Wednesday, July 17, 2013

Who Is My Neighbor in Church?



A very different moment in the life of Jesus when compared to his chiding the folks from three of the cities where he had done much preaching.  Today it is a reversal:  he speaks about those who have followed him faithfully with much warmth.  In truth Jesus is praising those who have been true to his teachings.

However, Jesus does make a distinction in describing those who are faithful.  The learned and clever do not fare well.  It is the "merest children" who receive his adulation.  These, his disciples, have accepted the graces offered by the Father to understand the secrets of heaven.

What we can see in these few words of Jesus is a description of the early days of growth in the new Church.  It was among the ordinary, the simple, unsophisticated that Jesus did most of his preaching.  It would only be later that what we know as Christianity began to accepted by the ruling and intellectual class.

What Jesus is teaching is that his Church, willed by his Father, is to be catholic, universal: poor folks, wealthy families, educated individuals and not so well educated people formed the Church as it grew.  A look at almost any parish today, especially at a Sunday Mass, is a similar experience.  People of every social level share the same pew in our churches.  People of every color; people of every language: this is the flavor of the Church today.

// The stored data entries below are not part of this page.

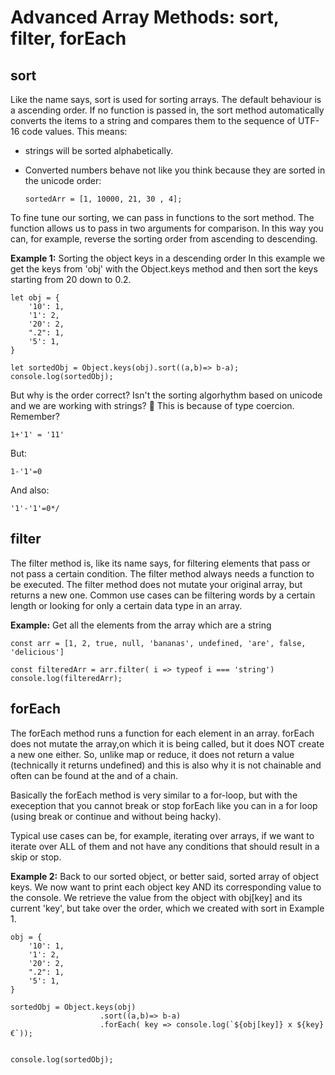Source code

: # Advanced Array Methods: sort, filter, forEach

## sort

Like the name says, sort is used for sorting arrays. The default behaviour is a ascending order. If no function is passed in, the sort method automatically converts the items to a string and compares them to the sequence of UTF-16 code values.
This means:
- strings will be sorted alphabetically.
- Converted numbers behave not like you think because they are sorted in the unicode order:

      sortedArr = [1, 10000, 21, 30 , 4];
            
To fine tune our sorting, we can pass in functions to the sort method. The function allows us to pass in two arguments for comparison. In this way you can, for example, reverse the sorting order from ascending to descending.

**Example 1:** Sorting the object keys in a descending order
In this example we get the keys from 'obj' with the Object.keys method and then sort the keys starting from 20 down to 0.2.

    let obj = {
        '10': 1,
        '1': 2,
        '20': 2,
        ".2": 1,
        '5': 1,
    }

    let sortedObj = Object.keys(obj).sort((a,b)=> b-a);
    console.log(sortedObj);

But why is the order correct? Isn't the sorting algorhythm based on unicode and we are working with strings? 🤔 
This is because of type coercion. Remember?

    1+'1' = '11'

But:

    1-'1'=0
    
And also:

    '1'-'1'=0*/

## filter

The filter method is, like its name says, for filtering elements that pass or not pass a certain condition. The filter method always needs a function to be executed. The filter method does not mutate your original array, but returns a new one. Common use cases can be filtering words by a certain length or looking for only a certain data type in an array.

**Example:** Get all the elements from the array which are a string

    const arr = [1, 2, true, null, 'bananas', undefined, 'are', false, 'delicious']

    const filteredArr = arr.filter( i => typeof i === 'string')
    console.log(filteredArr);

## forEach

The forEach method runs a function for each element in an array. forEach does not mutate the array,on which it is being called, but it does NOT create a new one either. So, unlike map or reduce, it does not return a value (technically it returns undefined) and this is also why it is not chainable and often can be found at the and of a chain. 

Basically the forEach method is very similar to a for-loop, but with the exeception that you cannot break or stop forEach like you can in a for loop (using break or continue and without being hacky).

Typical use cases can be, for example, iterating over arrays, if we want to iterate over ALL of them and not have any conditions that should result in a skip or stop.

**Example 2:** Back to our sorted object, or better said, sorted array of object keys. We now want to print each object key AND its corresponding value to the console. We retrieve the value from the object with obj[key] and its current 'key', but take over the order, which we created with sort in Example 1.

    obj = {
        '10': 1,
        '1': 2,
        '20': 2,
        ".2": 1,
        '5': 1,
    }

    sortedObj = Object.keys(obj)
                        .sort((a,b)=> b-a)
                        .forEach( key => console.log(`${obj[key]} x ${key}€`));


    console.log(sortedObj);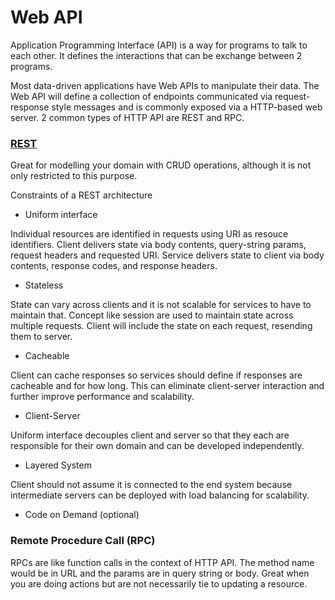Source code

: # Web API

Application Programming Interface (API) is a way for programs to talk to each other. It defines the interactions that can be exchange between 2 programs.

Most data-driven applications have Web APIs to manipulate their data. The Web API will define a collection of endpoints communicated via request-response style messages and is commonly exposed via a HTTP-based web server.  2 common types of HTTP API are REST and RPC.


### [REST](https://www.restapitutorial.com/lessons/whatisrest.html)

Great for modelling your domain with CRUD operations, although it is not only restricted to this purpose.

Constraints of a REST architecture

- Uniform interface

Individual resources are identified in requests using URI as resouce identifiers.
Client delivers state via body contents, query-string params, request headers and requested URI.
Service delivers state to client via body contents, response codes, and response headers.

- Stateless

State can vary across clients and it is not scalable for services to have to maintain that. Concept like session are used to maintain state across multiple requests. Client will include the state on each request, resending them to server.

- Cacheable

Client can cache responses so services should define if responses are cacheable and for how long. This can eliminate client-server interaction and further improve performance and scalability.

- Client-Server

Uniform interface decouples client and server so that they each are responsible for their own domain and can be developed independently.

- Layered System

Client should not assume it is connected to the end system because intermediate servers can be deployed with load balancing for scalability.

- Code on Demand (optional)


### Remote Procedure Call (RPC)

RPCs are like function calls in the context of HTTP API. The method name would be in URL and the params are in query string or body. Great when you are doing actions but are not necessarily tie to updating a resource.

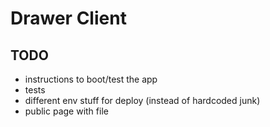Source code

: # Drawer Client

## TODO

- instructions to boot/test the app
- tests
- different env stuff for deploy (instead of hardcoded junk)
- public page with file
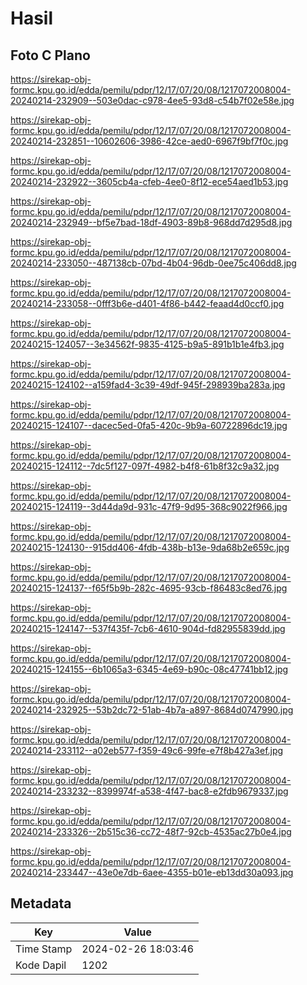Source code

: # Hasil

## Foto C Plano

https://sirekap-obj-formc.kpu.go.id/edda/pemilu/pdpr/12/17/07/20/08/1217072008004-20240214-232909--503e0dac-c978-4ee5-93d8-c54b7f02e58e.jpg

https://sirekap-obj-formc.kpu.go.id/edda/pemilu/pdpr/12/17/07/20/08/1217072008004-20240214-232851--10602606-3986-42ce-aed0-6967f9bf7f0c.jpg

https://sirekap-obj-formc.kpu.go.id/edda/pemilu/pdpr/12/17/07/20/08/1217072008004-20240214-232922--3605cb4a-cfeb-4ee0-8f12-ece54aed1b53.jpg

https://sirekap-obj-formc.kpu.go.id/edda/pemilu/pdpr/12/17/07/20/08/1217072008004-20240214-232949--bf5e7bad-18df-4903-89b8-968dd7d295d8.jpg

https://sirekap-obj-formc.kpu.go.id/edda/pemilu/pdpr/12/17/07/20/08/1217072008004-20240214-233050--487138cb-07bd-4b04-96db-0ee75c406dd8.jpg

https://sirekap-obj-formc.kpu.go.id/edda/pemilu/pdpr/12/17/07/20/08/1217072008004-20240214-233058--0fff3b6e-d401-4f86-b442-feaad4d0ccf0.jpg

https://sirekap-obj-formc.kpu.go.id/edda/pemilu/pdpr/12/17/07/20/08/1217072008004-20240215-124057--3e34562f-9835-4125-b9a5-891b1b1e4fb3.jpg

https://sirekap-obj-formc.kpu.go.id/edda/pemilu/pdpr/12/17/07/20/08/1217072008004-20240215-124102--a159fad4-3c39-49df-945f-298939ba283a.jpg

https://sirekap-obj-formc.kpu.go.id/edda/pemilu/pdpr/12/17/07/20/08/1217072008004-20240215-124107--dacec5ed-0fa5-420c-9b9a-60722896dc19.jpg

https://sirekap-obj-formc.kpu.go.id/edda/pemilu/pdpr/12/17/07/20/08/1217072008004-20240215-124112--7dc5f127-097f-4982-b4f8-61b8f32c9a32.jpg

https://sirekap-obj-formc.kpu.go.id/edda/pemilu/pdpr/12/17/07/20/08/1217072008004-20240215-124119--3d44da9d-931c-47f9-9d95-368c9022f966.jpg

https://sirekap-obj-formc.kpu.go.id/edda/pemilu/pdpr/12/17/07/20/08/1217072008004-20240215-124130--915dd406-4fdb-438b-b13e-9da68b2e659c.jpg

https://sirekap-obj-formc.kpu.go.id/edda/pemilu/pdpr/12/17/07/20/08/1217072008004-20240215-124137--f65f5b9b-282c-4695-93cb-f86483c8ed76.jpg

https://sirekap-obj-formc.kpu.go.id/edda/pemilu/pdpr/12/17/07/20/08/1217072008004-20240215-124147--537f435f-7cb6-4610-904d-fd82955839dd.jpg

https://sirekap-obj-formc.kpu.go.id/edda/pemilu/pdpr/12/17/07/20/08/1217072008004-20240215-124155--6b1065a3-6345-4e69-b90c-08c47741bb12.jpg

https://sirekap-obj-formc.kpu.go.id/edda/pemilu/pdpr/12/17/07/20/08/1217072008004-20240214-232925--53b2dc72-51ab-4b7a-a897-8684d0747990.jpg

https://sirekap-obj-formc.kpu.go.id/edda/pemilu/pdpr/12/17/07/20/08/1217072008004-20240214-233112--a02eb577-f359-49c6-99fe-e7f8b427a3ef.jpg

https://sirekap-obj-formc.kpu.go.id/edda/pemilu/pdpr/12/17/07/20/08/1217072008004-20240214-233232--8399974f-a538-4f47-bac8-e2fdb9679337.jpg

https://sirekap-obj-formc.kpu.go.id/edda/pemilu/pdpr/12/17/07/20/08/1217072008004-20240214-233326--2b515c36-cc72-48f7-92cb-4535ac27b0e4.jpg

https://sirekap-obj-formc.kpu.go.id/edda/pemilu/pdpr/12/17/07/20/08/1217072008004-20240214-233447--43e0e7db-6aee-4355-b01e-eb13dd30a093.jpg


## Metadata

| Key        | Value               |
| ---------- | ------------------- |
| Time Stamp | 2024-02-26 18:03:46 |
| Kode Dapil | 1202                |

Lastly, Jesus is teaching us that he will lead us to his Father if we so desire.  It is his gift to us if we wish to accept it.  Every day Jesus comes to our heart, knocking, we might say, for us to open ourselves to his graces and gifts.  The choice is ours.  The extent to which I hope my heart to his teaching, his words, is entirely up to me.

In the first scripture reading today, God selecting Moses to lead his people, calls us to remember that God may call anyone of us to roles of leadership in our communities regardless of our past.  God looks at us as we are today and with a keener sense of our future than we ourselves might possess.